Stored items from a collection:
--*--
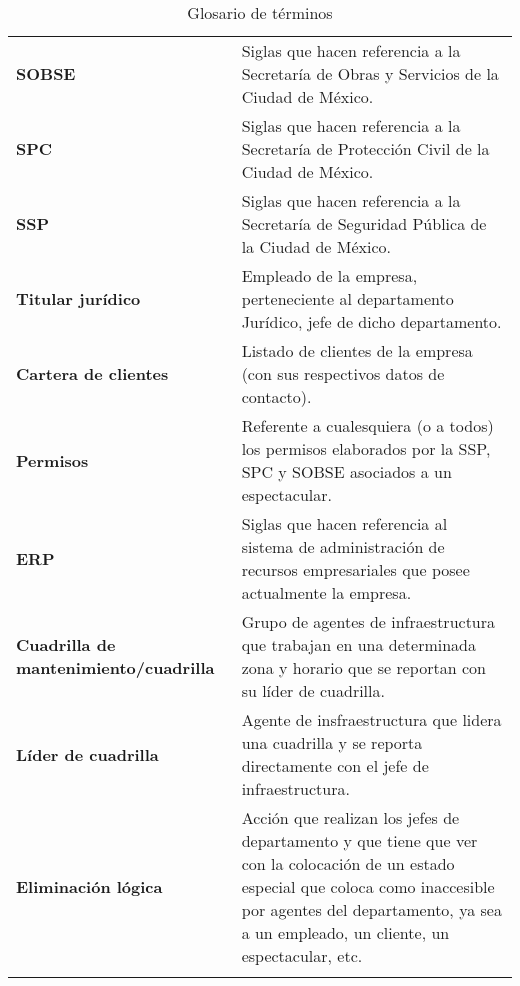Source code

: \begin{longtable}[H]{m{4cm}m{8cm}}
\textbf{SOBSE} & Siglas que hacen referencia a la Secretaría de Obras y Servicios de la Ciudad de México. \tabularnewline

\textbf{SPC} & Siglas que hacen referencia a la Secretaría de Protección Civil de la Ciudad de México. \tabularnewline

\textbf{SSP} & Siglas que hacen referencia a la Secretaría de Seguridad Pública de la Ciudad de México. \tabularnewline

\textbf{Titular jurídico} & Empleado de la empresa, perteneciente al departamento Jurídico, jefe de dicho departamento. \tabularnewline

\textbf{Cartera de clientes} & Listado de clientes de la empresa (con sus respectivos datos de contacto). \tabularnewline

\textbf{Permisos} & Referente a cualesquiera (o a todos) los permisos elaborados por la SSP, SPC y SOBSE asociados a un espectacular. \tabularnewline

\textbf{ERP} & Siglas que hacen referencia al sistema de administración de recursos empresariales que posee actualmente la empresa. \tabularnewline

\textbf{Cuadrilla de mantenimiento/cuadrilla} & Grupo de agentes de infraestructura que trabajan en una determinada zona y horario que se reportan con su líder de cuadrilla. \tabularnewline

\textbf{Líder de cuadrilla} & Agente de insfraestructura que lidera una cuadrilla y se reporta directamente con el jefe de infraestructura. \tabularnewline

\textbf{Eliminación lógica} & Acción que realizan los jefes de departamento y que tiene que ver con la colocación de un estado especial que coloca como inaccesible por agentes del departamento, ya sea a un empleado, un cliente, un espectacular, etc. \tabularnewline

\label{tbl:glosario}
    \caption{Glosario de términos}
    \bottomrule
\end{longtable}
--*--
EXERCISE AIM:
Read through the entries and copy every line that includes "longtable".

SOLUTION TO THE PROBLEM:
: \begin{longtable}[H]{m{4cm}m{8cm}}
\end{longtable}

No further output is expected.